As Huawei Expands Its Public Cloud Platform It Should Not Underestimate Private and Hybrid Cloud Requirements

C. Drake

Summary Bullets:

• Although Huawei’s public cloud platform will compete internationally against Amazon, Microsoft and Google, Huawei will differentiate by focusing on emerging markets and specific verticals.

• In promoting its public cloud platform, Huawei must continue to support the long-term need among many enterprises for private and hybrid cloud solutions.

It’s been a busy few weeks for Huawei, which has been forging ahead with new initiatives for supporting the adoption of cloud-based technologies and services among enterprise customers. One of the most attention-grabbing announcements at Huawei’s 14th Global Analyst Summit in Shenzhen (April 11-13), centered on the international expansion of the company’s public cloud platform. Huawei has offered public cloud services in China since 2015, competing against local providers such as Alibaba. It is now extending its ability to deliver public cloud services internationally via strategic partnerships with Deutsche Telekom, Orange and Telefónica, which will each utilize Huawei’s platform to offer public cloud services in regions where they have network infrastructure strengths. Although Huawei plans to extend its public cloud platform to other regions, it will do so cautiously, in response to customer demand, and with partners that need strict selection criteria.

The expansion of Huawei’s public cloud platform internationally will inevitably bring it into competition with public cloud market leaders, Amazon, Microsoft and Google. However, rather than focusing on developed markets where those companies are dominant, Huawei plans to target emerging market regions which are less well-served by the public cloud giants. It will do this via agreements with Telefónica in Spain and Latin America, Deutsche Telekom in Central and Eastern Europe, and Orange in France and parts of Africa and Asia.

It is notable that Huawei’s move to expand its position as a public cloud provider contrasts with recent moves by other infrastructure vendors to abandon their public cloud initiatives. So, although IBM and Oracle continue to pursue opportunities in the market for public cloud services, HPE, Cisco and VMware have all recently retreated from maintaining their own public cloud offerings, instead opting to partner with Amazon or Microsoft.
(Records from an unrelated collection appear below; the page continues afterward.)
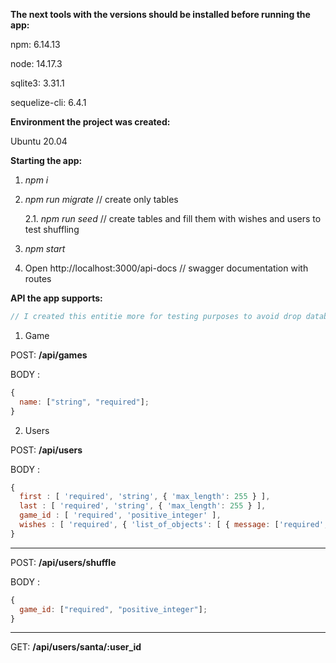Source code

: **The next tools with the versions should be installed before running the app:**

npm: 6.14.13

node: 14.17.3

sqlite3: 3.31.1

sequelize-cli: 6.4.1

**Environment the project was created:**

Ubuntu 20.04

**Starting the app:**

1. *npm i*
2. *npm run migrate* // create only tables

   2.1. *npm run seed* // create tables and fill them with wishes and users to test shuffling

3. *npm start*
4. Open http://localhost:3000/api-docs // swagger documentation with routes


**API the app supports:**

```js
// I created this entitie more for testing purposes to avoid drop database everytime I need to test shuffling
```

1. Game

POST: **/api/games**

BODY :

```js
{
  name: ["string", "required"];
}
```

2. Users

POST: **/api/users**

BODY :

```js
{
  first : [ 'required', 'string', { 'max_length': 255 } ],
  last : [ 'required', 'string', { 'max_length': 255 } ],
  game_id : [ 'required', 'positive_integer' ],
  wishes : [ 'required', { 'list_of_objects': [ { message: ['required','string'] } ] } ]
}
```

---

POST: **/api/users/shuffle**

BODY :

```js
{
  game_id: ["required", "positive_integer"];
}
```

---

GET: **/api/users/santa/:user_id**
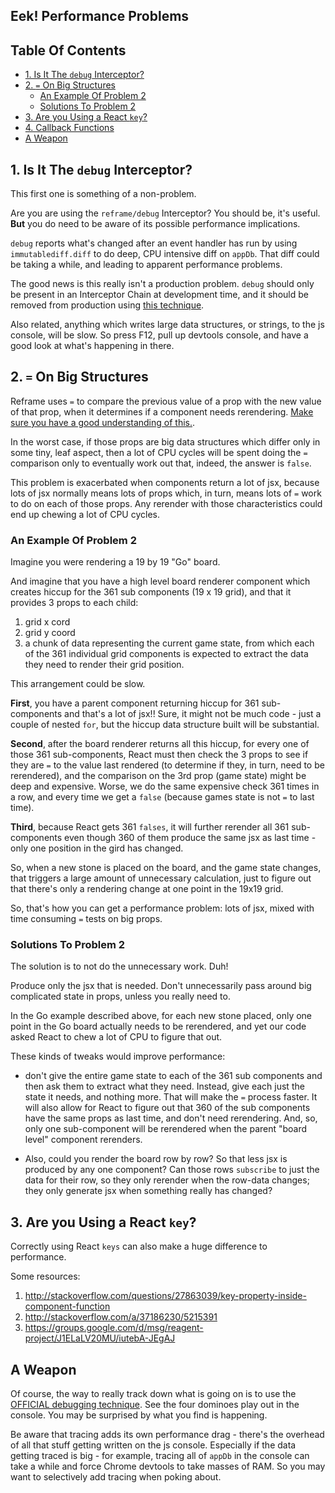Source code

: ## Eek! Performance Problems

<!-- START doctoc generated TOC please keep comment here to allow auto update -->
<!-- DON'T EDIT THIS SECTION, INSTEAD RE-RUN doctoc TO UPDATE -->
## Table Of Contents

- [1. Is It The `debug` Interceptor?](#1-is-it-the-debug-interceptor)
- [2. `=` On Big Structures](#2--on-big-structures)
  - [An Example Of Problem 2](#an-example-of-problem-2)
  - [Solutions To Problem 2](#solutions-to-problem-2)
- [3. Are you Using a React `key`?](#3-are-you-using-a-react-key)
- [4. Callback Functions](#4-callback-functions)
- [A Weapon](#a-weapon)

<!-- END doctoc generated TOC please keep comment here to allow auto update -->

## 1. Is It The `debug` Interceptor?

This first one is something of a non-problem. 

Are you are using the `reframe/debug` Interceptor?
You should be, it's useful. __But__ you do need to be aware of its possible performance implications.  

`debug` reports what's changed after an event handler has run by using 
`immutablediff.diff` to do deep, CPU intensive diff on `appDb`. 
That diff could be taking a while, and leading to apparent performance problems.

The good news is this really isn't a production problem.  `debug` should only be 
present in an Interceptor Chain at development time, and it should be removed 
from production using [this technique](https://github.com/Day8/re-frame/blob/be6f49f21e245dea1cd0a857b70dd720bfbe18fd/examples/todomvc/src/todomvc/handlers.cljs#L33).

Also related, anything which writes large data structures, or strings, to the 
js console, will be slow. So press F12, pull up devtools console, and have a 
good look at what's happening in there. 

## 2. `=` On Big Structures

Reframe uses `=` to compare the previous value of a prop with the 
new value of that prop, when it determines if a component needs 
rerendering. [Make sure you have a good understanding of this.](https://github.com/Day8/re-frame/wiki/When-do-components-update%3F). 

In the worst case, if those props are big data structures which differ only in some 
tiny, leaf aspect, then a lot of CPU cycles will be spent doing 
the `=` comparison only to eventually work out that, indeed, the 
answer is `false`. 

This problem is exacerbated when components return a lot of jsx, because 
lots of jsx normally means lots of props which, in turn, means lots of `=` 
work to do on each of those props. Any rerender with those characteristics 
could end up chewing a lot of CPU cycles.

### An Example Of Problem 2

Imagine you were rendering a 19 by 19 "Go" board. 

And imagine that you have a high level board renderer component 
which creates hiccup for the 361 sub components (19 x 19 grid), 
and that it provides 3 props  to each child:

1. grid x cord
2. grid y coord
3. a chunk of data representing the current game state, from which each 
   of the 361 individual grid components is expected to extract the data 
   they need to render their grid position. 

This arrangement could be slow. 

**First**, you have a parent component returning hiccup for 361 sub-components
and that's a lot of jsx!! Sure, it might not be much code - just a couple 
of nested `for`, but the hiccup data structure built will be substantial.

**Second**, after the board renderer returns all this hiccup, for every 
one of those 361 sub-components, React must then check the 3 props to 
see if they are `=` to the value last rendered (to determine if they, in turn, 
need to be rerendered), and the comparison on the 3rd prop (game state) 
might be deep and expensive. Worse, we do the same expensive check 361 
times in a row, and every time we get a `false` (because games state 
is not `=` to last time). 

**Third**, because React gets 361 `falses`, it will further rerender 
all 361 sub-components even though 360 of them produce the same 
jsx as last time - only one position in the gird has changed. 

So, when a new stone is placed on the board, and the game state changes, 
that triggers a large amount of unnecessary calculation, just to figure 
out that there's only a rendering change at one point in the 19x19 grid. 

So, that's how you can get a performance problem:  lots of jsx, 
mixed with time consuming `=` tests on big props. 

### Solutions To Problem 2

The solution is to not do the unnecessary work.  Duh!  

Produce only the jsx that is needed.  Don't unnecessarily 
pass around big complicated state in props, unless you really need to. 

In the Go example described above, for each new stone placed, only 
one point in the Go board actually needs to be rerendered, and 
yet our code asked React to chew a lot of CPU to figure that out.

These kinds of tweaks would improve performance: 

- don't give the entire game state to each of the 361 sub components 
and then ask them to extract what they need.  Instead, give each 
just the state it needs, and nothing more. That will make the `=` 
process faster. It will also allow for React to figure out that 
360 of the sub components have the same props as last time, and 
don't need rerendering. And, so, only one sub-component will be 
rerendered when the parent "board level" component rerenders.

- Also, could you render the board row by row? So that less jsx 
is produced by any one component?  Can those rows `subscribe` 
to just the data for their row, so they only rerender when the 
row-data changes; they only generate jsx when something really has changed?

## 3. Are you Using a React `key`?

Correctly using React `keys` can also make a huge difference to performance.

Some resources:

1. http://stackoverflow.com/questions/27863039/key-property-inside-component-function
2. http://stackoverflow.com/a/37186230/5215391
3. https://groups.google.com/d/msg/reagent-project/J1ELaLV20MU/iutebA-JEgAJ

<!--
## 4. Callback Functions

Look at this `div`:
```
<div onMouseOver={(event) => {...}}>hello</div>
```

Every time it is rendered, that `onMouseOver` function will be regenerated, 
and it will NOT test `=` to the last time it rendered.  It will appear to be a new function. 
It will appear to React that it has to replace the event handler. 
  
Most of the time, this is not an issue.  But if you are generating a LOT of DOM
this small inefficiency can add up.  

To work around the problem, lift the function out of the render.  Use a Form-2 function like this:
```
(defn my-component 
   []
   (let [mouse-over-cb  (fn [event] ....)  ]      ;; created once 
      (fn []                                      ;; rendered many times
         [:div {:on-mouse-over  mouse-over-cb}]))
```

Now, React will see that `mouse-over-cb` is the same as last time. It won't think 
the event handler has been replaced. 

But like I say, don't be too paranoid about this, it is unlikely
to be an issue unless you have something like a table with a 
lot of rows. 
-->

## A Weapon 

Of course, the way to really track down what is going on is to 
use the [OFFICIAL debugging technique](https://github.com/Day8/re-frame/wiki/Debugging). 
See the four dominoes play out in the console. You may be surprised 
by what you find is happening. 

Be aware that tracing adds its own performance drag - there's the 
overhead of all that stuff getting written on the js console. 
Especially if the data getting traced is big - for example, 
tracing all of `appDb` in the console can take a while and force 
Chrome devtools to take masses of RAM.  So you may want to selectively 
add tracing when poking about. 



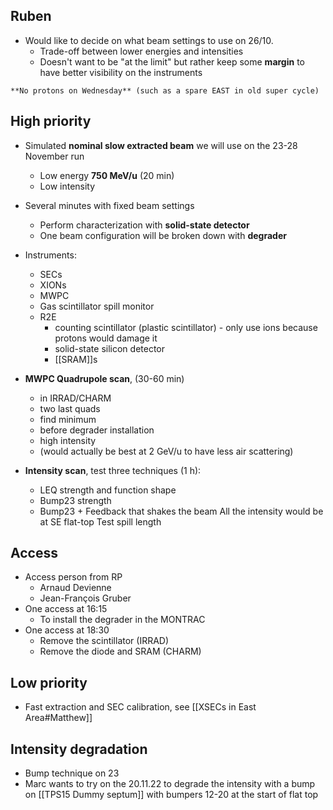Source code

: ## Ruben

* Would like to decide on what beam settings to use on 26/10.
	* Trade-off between lower energies and intensities
	* Doesn't want to be "at the limit" but rather keep some **margin** to have better visibility on the instruments


```ad-warning
**No protons on Wednesday** (such as a spare EAST in old super cycle)
```


## High priority

* Simulated **nominal slow extracted beam** we will use on the 23-28 November run
	* Low energy **750 MeV/u** (20 min)
	* Low intensity

* Several minutes with fixed beam settings
	* Perform characterization with **solid-state detector**
	* One beam configuration will be broken down with **degrader**
* Instruments:
	* SECs
	* XIONs
	* MWPC
	* Gas scintillator spill monitor
	* R2E
		* counting scintillator (plastic scintillator) - only use ions because protons would damage it
		* solid-state silicon detector
		* [[SRAM]]s

* **MWPC Quadrupole scan**, (30-60 min)
	* in IRRAD/CHARM
	* two last quads
	* find minimum
	* before degrader installation
	* high intensity
	* (would actually be best at 2 GeV/u to have less air scattering)

* **Intensity scan**, test three techniques (1 h):
	* LEQ strength and function shape
	* Bump23 strength
	* Bump23 + Feedback that shakes the beam
All the intensity would be at SE flat-top
Test spill length

## Access

* Access person from RP
	* Arnaud Devienne
	* Jean-François Gruber
* One access at 16:15
	* To install the degrader in the MONTRAC
* One access at 18:30
	* Remove the scintillator (IRRAD)
	* Remove the diode and SRAM (CHARM)

## Low priority
* Fast extraction and SEC calibration, see [[XSECs in East Area#Matthew]]

## Intensity degradation

* Bump technique on 23
* Marc wants to try on the 20.11.22 to degrade the intensity with a bump on [[TPS15 Dummy septum]] with bumpers 12-20 at the start of flat top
Alongside the question of whether Huawei can succeed with public cloud provisioning where other large infrastructure vendors have failed, is the question of how Huawei envisages the continued need for private and hybrid cloud architectures among enterprises. The speed and extent to which enterprises will move towards the use of public cloud platforms is much debated. And although Huawei recognizes the continued need to support enterprises with diverse cloud needs, in prompting its new public cloud platform there’s a danger it will underestimate the long-term (and in many cases permanent) need for many enterprises to maintain private and hybrid cloud architectures that also make use of the public cloud. The growing market for hybrid cloud solutions is something that several of Huawei’s rival vendors have recently sharpened their focus on, with specific hybrid cloud offerings including Microsoft Azure Stack on Cisco UCS and Dell EMC’s Enterprise Hybrid Cloud.